The staff seated the family. They had not yet ordered when Paul’s phone rang.
“I’m like, ‘Oh my God. This is it,’” Paul recalls. “So I go outside. Get the news. I come back. It was just a big relief for my whole family. All day, we were tense.”
The Ottawa Senators had traded Paul to the Tampa Bay Lightning for Mathieu Joseph and a 2024 fourth-round pick.
As prolonged as the process became, Paul knew the trade was coming. His contract was expiring. He was scheduled to become an unrestricted free agent at year’s end. Non-playoff teams often trade such players when they can’t agree on an extension.
For players in these positions, the wait for resolution does not feel nice.
Expiring contracts encourage deals
There are 50 players on The Athletic’s trade board. Thirty-one of them are pending UFAs, including No. 1 candidate Noah Hanifin. The Calgary Flames’ left-shot defenseman is up for a new deal upon his soon-to-expire six-year, $29.7 million deal.
The Flames do not want to see Hanifin walk for nothing like Johnny Gaudreau did in 2022.
That season, Hampus Lindholm, also an all-situations left-shot defenseman, was in a similar situation as Hanifin. Lindholm’s six-year, $31.5 million was expiring. The Ducks were out of playoff contention.
Bob Murray, Lindholm’s original general manager, had resigned on Nov. 10, 2021. On Feb. 2, 2022, the Ducks hired Pat Verbeek as Murray’s permanent replacement. Verbeek did not have much time to address his UFAs-to-be — Josh Manson and Rickard Rakell were also due to hit the market — before that year’s March 21 deadline.
According to Lindholm, Verbeek informed Manson and Rakell that they would be traded. Verbeek was not as declarative with Lindholm. The new GM talked extension with Claude Lemieux, Lindholm’s agent. But Verbeek’s ceiling was five years. Lindholm wanted more security.
Their disagreement put a trade in motion.
“It was kind of clear to me that me, Manson and Rakell were going to get dealt,” Lindholm says. “Those two, I know he told them earlier he was going to deal them. I know he wanted to sign me. But he wanted to sign me on his terms.
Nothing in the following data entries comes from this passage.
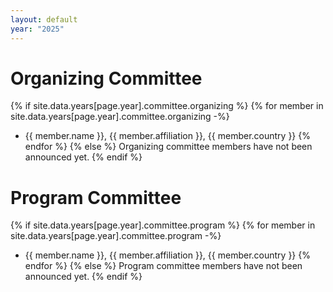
 ```yaml
---
layout: default
year: "2025"
---
```

# Organizing Committee

{% if site.data.years[page.year].committee.organizing %}
{% for member in site.data.years[page.year].committee.organizing -%}
* {{ member.name }}, {{ member.affiliation }}, {{ member.country }}
{% endfor %}
{% else %}
Organizing committee members have not been announced yet.
{% endif %}

# Program Committee 


{% if site.data.years[page.year].committee.program %}
{% for member in site.data.years[page.year].committee.program -%}
* {{ member.name }}, {{ member.affiliation }}, {{ member.country }}
{% endfor %}
{% else %}
Program committee members have not been announced yet.
{% endif %}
That’s why it didn’t really work out.”
For several weeks, Lindholm played and waited. He did not necessarily want to get traded. The Ducks had drafted him No. 6 overall in 2012. He enjoyed Southern California life. The most stressful part of the process, however, was the uncertainty of his destination, especially being a lifelong Duck. Lindholm did not have no-trade protection.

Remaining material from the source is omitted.